• [What to work on]: In the copy you make of the entries, no picture should appear, and every word must match.

[[ Record set open ]]

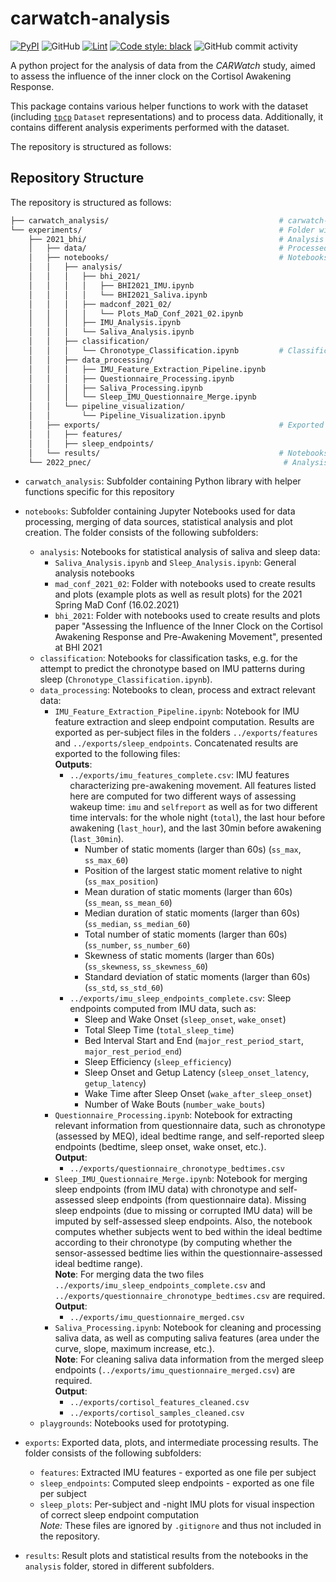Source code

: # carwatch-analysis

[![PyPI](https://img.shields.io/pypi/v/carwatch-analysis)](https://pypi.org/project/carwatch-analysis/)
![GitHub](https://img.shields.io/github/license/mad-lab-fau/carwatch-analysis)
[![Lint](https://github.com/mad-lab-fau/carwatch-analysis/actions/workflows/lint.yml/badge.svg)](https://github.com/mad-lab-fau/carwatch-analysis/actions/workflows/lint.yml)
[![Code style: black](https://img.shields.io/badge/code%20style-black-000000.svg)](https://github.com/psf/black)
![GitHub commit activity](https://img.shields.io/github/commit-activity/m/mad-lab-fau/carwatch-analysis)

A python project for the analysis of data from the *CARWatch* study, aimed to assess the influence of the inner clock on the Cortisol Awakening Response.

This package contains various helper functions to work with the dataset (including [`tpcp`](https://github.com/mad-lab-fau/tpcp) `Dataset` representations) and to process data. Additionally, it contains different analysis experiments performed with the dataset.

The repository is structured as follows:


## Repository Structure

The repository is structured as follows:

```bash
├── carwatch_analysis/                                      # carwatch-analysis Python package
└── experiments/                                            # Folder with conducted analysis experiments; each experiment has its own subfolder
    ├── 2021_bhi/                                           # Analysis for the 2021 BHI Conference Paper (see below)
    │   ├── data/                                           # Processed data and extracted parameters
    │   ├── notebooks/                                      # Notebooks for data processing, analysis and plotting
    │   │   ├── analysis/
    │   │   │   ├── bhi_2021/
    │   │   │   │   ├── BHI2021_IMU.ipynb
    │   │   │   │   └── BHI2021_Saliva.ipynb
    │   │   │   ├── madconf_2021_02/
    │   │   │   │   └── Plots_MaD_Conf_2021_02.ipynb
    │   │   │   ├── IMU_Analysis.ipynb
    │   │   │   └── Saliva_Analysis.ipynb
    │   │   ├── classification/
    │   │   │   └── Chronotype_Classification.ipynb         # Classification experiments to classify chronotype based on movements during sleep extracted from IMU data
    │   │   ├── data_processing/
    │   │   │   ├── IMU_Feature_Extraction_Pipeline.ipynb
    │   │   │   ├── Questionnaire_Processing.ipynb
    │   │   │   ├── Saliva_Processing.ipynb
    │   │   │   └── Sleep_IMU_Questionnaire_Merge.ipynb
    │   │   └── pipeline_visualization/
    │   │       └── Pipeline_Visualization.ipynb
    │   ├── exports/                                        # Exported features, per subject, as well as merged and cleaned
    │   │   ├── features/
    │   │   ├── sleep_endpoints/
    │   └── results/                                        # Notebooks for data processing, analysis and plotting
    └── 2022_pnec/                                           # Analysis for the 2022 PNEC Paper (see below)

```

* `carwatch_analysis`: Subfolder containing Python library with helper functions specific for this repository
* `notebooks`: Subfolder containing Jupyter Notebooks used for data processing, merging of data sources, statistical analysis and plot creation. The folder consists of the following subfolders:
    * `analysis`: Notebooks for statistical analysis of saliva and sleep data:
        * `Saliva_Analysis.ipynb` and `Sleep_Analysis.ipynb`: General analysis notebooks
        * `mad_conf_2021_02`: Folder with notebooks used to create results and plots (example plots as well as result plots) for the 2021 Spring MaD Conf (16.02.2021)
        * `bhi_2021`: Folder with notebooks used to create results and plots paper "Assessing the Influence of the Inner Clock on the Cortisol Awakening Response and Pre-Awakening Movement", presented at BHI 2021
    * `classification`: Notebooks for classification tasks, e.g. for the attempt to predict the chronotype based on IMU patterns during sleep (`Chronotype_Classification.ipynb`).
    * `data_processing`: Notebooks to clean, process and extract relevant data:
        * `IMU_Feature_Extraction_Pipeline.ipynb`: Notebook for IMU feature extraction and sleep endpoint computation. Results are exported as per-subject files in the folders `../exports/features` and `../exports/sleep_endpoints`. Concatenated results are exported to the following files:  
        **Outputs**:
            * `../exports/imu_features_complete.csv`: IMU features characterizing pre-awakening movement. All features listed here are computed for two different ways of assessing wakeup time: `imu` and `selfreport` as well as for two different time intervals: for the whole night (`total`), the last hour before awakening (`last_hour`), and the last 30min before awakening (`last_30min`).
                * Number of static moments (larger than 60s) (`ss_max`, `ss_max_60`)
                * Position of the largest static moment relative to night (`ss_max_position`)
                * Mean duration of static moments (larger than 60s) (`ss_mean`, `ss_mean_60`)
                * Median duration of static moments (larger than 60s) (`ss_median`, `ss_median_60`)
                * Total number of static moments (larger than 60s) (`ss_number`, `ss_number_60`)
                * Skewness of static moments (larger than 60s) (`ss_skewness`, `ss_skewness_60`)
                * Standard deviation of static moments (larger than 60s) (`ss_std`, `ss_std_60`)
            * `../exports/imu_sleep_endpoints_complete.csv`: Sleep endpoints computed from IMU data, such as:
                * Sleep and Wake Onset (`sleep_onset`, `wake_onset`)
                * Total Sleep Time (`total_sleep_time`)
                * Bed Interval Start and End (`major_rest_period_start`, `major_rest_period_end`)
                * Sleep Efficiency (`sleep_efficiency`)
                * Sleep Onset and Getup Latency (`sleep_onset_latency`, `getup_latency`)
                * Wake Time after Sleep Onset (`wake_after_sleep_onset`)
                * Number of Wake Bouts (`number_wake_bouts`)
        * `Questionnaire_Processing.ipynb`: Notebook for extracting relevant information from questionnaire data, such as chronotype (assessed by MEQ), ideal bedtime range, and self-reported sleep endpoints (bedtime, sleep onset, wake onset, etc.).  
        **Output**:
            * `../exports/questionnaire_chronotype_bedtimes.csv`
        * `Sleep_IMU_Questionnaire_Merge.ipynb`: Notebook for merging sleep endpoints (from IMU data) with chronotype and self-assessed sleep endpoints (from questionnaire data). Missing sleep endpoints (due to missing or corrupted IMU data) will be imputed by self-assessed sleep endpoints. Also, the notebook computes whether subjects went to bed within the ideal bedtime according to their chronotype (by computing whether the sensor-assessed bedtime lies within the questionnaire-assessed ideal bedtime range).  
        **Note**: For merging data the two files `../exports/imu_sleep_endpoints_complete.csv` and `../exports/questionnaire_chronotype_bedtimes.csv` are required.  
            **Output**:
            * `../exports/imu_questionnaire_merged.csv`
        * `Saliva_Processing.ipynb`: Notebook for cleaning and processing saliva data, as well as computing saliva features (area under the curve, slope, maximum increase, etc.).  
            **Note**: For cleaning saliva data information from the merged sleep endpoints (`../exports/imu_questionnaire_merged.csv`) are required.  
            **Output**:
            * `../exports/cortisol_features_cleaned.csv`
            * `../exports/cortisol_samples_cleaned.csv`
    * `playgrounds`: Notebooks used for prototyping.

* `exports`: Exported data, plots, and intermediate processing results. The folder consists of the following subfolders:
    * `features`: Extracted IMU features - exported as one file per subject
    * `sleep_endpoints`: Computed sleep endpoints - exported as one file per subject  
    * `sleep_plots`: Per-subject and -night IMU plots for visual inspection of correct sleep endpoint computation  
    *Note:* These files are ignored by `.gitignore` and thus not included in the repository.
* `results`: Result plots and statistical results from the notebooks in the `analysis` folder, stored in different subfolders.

[[ Record set closed ]]

• [Answer space]:
Source code

: # carwatch-analysis

[![PyPI](https://img.shields.io/pypi/v/carwatch-analysis)](https://pypi.org/project/carwatch-analysis/)
![GitHub](https://img.shields.io/github/license/mad-lab-fau/carwatch-analysis)
[![Lint](https://github.com/mad-lab-fau/carwatch-analysis/actions/workflows/lint.yml/badge.svg)](https://github.com/mad-lab-fau/carwatch-analysis/actions/workflows/lint.yml)
[![Code style: black](https://img.shields.io/badge/code%20style-black-000000.svg)](https://github.com/psf/black)
![GitHub commit activity](https://img.shields.io/github/commit-activity/m/mad-lab-fau/carwatch-analysis)

A python project for the analysis of data from the *CARWatch* study, aimed to assess the influence of the inner clock on the Cortisol Awakening Response.

This package contains various helper functions to work with the dataset (including [`tpcp`](https://github.com/mad-lab-fau/tpcp) `Dataset` representations) and to process data. Additionally, it contains different analysis experiments performed with the dataset.

The repository is structured as follows:


## Repository Structure

The repository is structured as follows:

```bash
├── carwatch_analysis/                                      # carwatch-analysis Python package
└── experiments/                                            # Folder with conducted analysis experiments; each experiment has its own subfolder
    ├── 2021_bhi/                                           # Analysis for the 2021 BHI Conference Paper (see below)
    │   ├── data/                                           # Processed data and extracted parameters
    │   ├── notebooks/                                      # Notebooks for data processing, analysis and plotting
    │   │   ├── analysis/
    │   │   │   ├── bhi_2021/
    │   │   │   │   ├── BHI2021_IMU.ipynb
    │   │   │   │   └── BHI2021_Saliva.ipynb
    │   │   │   ├── madconf_2021_02/
    │   │   │   │   └── Plots_MaD_Conf_2021_02.ipynb
    │   │   │   ├── IMU_Analysis.ipynb
    │   │   │   └── Saliva_Analysis.ipynb
    │   │   ├── classification/
    │   │   │   └── Chronotype_Classification.ipynb         # Classification experiments to classify chronotype based on movements during sleep extracted from IMU data
    │   │   ├── data_processing/
    │   │   │   ├── IMU_Feature_Extraction_Pipeline.ipynb
    │   │   │   ├── Questionnaire_Processing.ipynb
    │   │   │   ├── Saliva_Processing.ipynb
    │   │   │   └── Sleep_IMU_Questionnaire_Merge.ipynb
    │   │   └── pipeline_visualization/
    │   │       └── Pipeline_Visualization.ipynb
    │   ├── exports/                                        # Exported features, per subject, as well as merged and cleaned
    │   │   ├── features/
    │   │   ├── sleep_endpoints/
    │   └── results/                                        # Notebooks for data processing, analysis and plotting
    └── 2022_pnec/                                           # Analysis for the 2022 PNEC Paper (see below)

```

* `carwatch_analysis`: Subfolder containing Python library with helper functions specific for this repository
* `notebooks`: Subfolder containing Jupyter Notebooks used for data processing, merging of data sources, statistical analysis and plot creation. The folder consists of the following subfolders:
    * `analysis`: Notebooks for statistical analysis of saliva and sleep data:
        * `Saliva_Analysis.ipynb` and `Sleep_Analysis.ipynb`: General analysis notebooks
        * `mad_conf_2021_02`: Folder with notebooks used to create results and plots (example plots as well as result plots) for the 2021 Spring MaD Conf (16.02.2021)
        * `bhi_2021`: Folder with notebooks used to create results and plots paper "Assessing the Influence of the Inner Clock on the Cortisol Awakening Response and Pre-Awakening Movement", presented at BHI 2021
    * `classification`: Notebooks for classification tasks, e.g. for the attempt to predict the chronotype based on IMU patterns during sleep (`Chronotype_Classification.ipynb`).
    * `data_processing`: Notebooks to clean, process and extract relevant data:
        * `IMU_Feature_Extraction_Pipeline.ipynb`: Notebook for IMU feature extraction and sleep endpoint computation. Results are exported as per-subject files in the folders `../exports/features` and `../exports/sleep_endpoints`. Concatenated results are exported to the following files:  
        **Outputs**:
            * `../exports/imu_features_complete.csv`: IMU features characterizing pre-awakening movement. All features listed here are computed for two different ways of assessing wakeup time: `imu` and `selfreport` as well as for two different time intervals: for the whole night (`total`), the last hour before awakening (`last_hour`), and the last 30min before awakening (`last_30min`).
                * Number of static moments (larger than 60s) (`ss_max`, `ss_max_60`)
                * Position of the largest static moment relative to night (`ss_max_position`)
                * Mean duration of static moments (larger than 60s) (`ss_mean`, `ss_mean_60`)
                * Median duration of static moments (larger than 60s) (`ss_median`, `ss_median_60`)
                * Total number of static moments (larger than 60s) (`ss_number`, `ss_number_60`)
                * Skewness of static moments (larger than 60s) (`ss_skewness`, `ss_skewness_60`)
                * Standard deviation of static moments (larger than 60s) (`ss_std`, `ss_std_60`)
            * `../exports/imu_sleep_endpoints_complete.csv`: Sleep endpoints computed from IMU data, such as:
                * Sleep and Wake Onset (`sleep_onset`, `wake_onset`)
                * Total Sleep Time (`total_sleep_time`)
                * Bed Interval Start and End (`major_rest_period_start`, `major_rest_period_end`)
                * Sleep Efficiency (`sleep_efficiency`)
                * Sleep Onset and Getup Latency (`sleep_onset_latency`, `getup_latency`)
                * Wake Time after Sleep Onset (`wake_after_sleep_onset`)
                * Number of Wake Bouts (`number_wake_bouts`)
        * `Questionnaire_Processing.ipynb`: Notebook for extracting relevant information from questionnaire data, such as chronotype (assessed by MEQ), ideal bedtime range, and self-reported sleep endpoints (bedtime, sleep onset, wake onset, etc.).  
        **Output**:
            * `../exports/questionnaire_chronotype_bedtimes.csv`
        * `Sleep_IMU_Questionnaire_Merge.ipynb`: Notebook for merging sleep endpoints (from IMU data) with chronotype and self-assessed sleep endpoints (from questionnaire data). Missing sleep endpoints (due to missing or corrupted IMU data) will be imputed by self-assessed sleep endpoints. Also, the notebook computes whether subjects went to bed within the ideal bedtime according to their chronotype (by computing whether the sensor-assessed bedtime lies within the questionnaire-assessed ideal bedtime range).  
        **Note**: For merging data the two files `../exports/imu_sleep_endpoints_complete.csv` and `../exports/questionnaire_chronotype_bedtimes.csv` are required.  
            **Output**:
            * `../exports/imu_questionnaire_merged.csv`
        * `Saliva_Processing.ipynb`: Notebook for cleaning and processing saliva data, as well as computing saliva features (area under the curve, slope, maximum increase, etc.).  
            **Note**: For cleaning saliva data information from the merged sleep endpoints (`../exports/imu_questionnaire_merged.csv`) are required.  
            **Output**:
            * `../exports/cortisol_features_cleaned.csv`
            * `../exports/cortisol_samples_cleaned.csv`
    * `playgrounds`: Notebooks used for prototyping.

* `exports`: Exported data, plots, and intermediate processing results. The folder consists of the following subfolders:
    * `features`: Extracted IMU features - exported as one file per subject
    * `sleep_endpoints`: Computed sleep endpoints - exported as one file per subject  
    * `sleep_plots`: Per-subject and -night IMU plots for visual inspection of correct sleep endpoint computation  
    *Note:* These files are ignored by `.gitignore` and thus not included in the repository.
* `results`: Result plots and statistical results from the notebooks in the `analysis` folder, stored in different subfolders.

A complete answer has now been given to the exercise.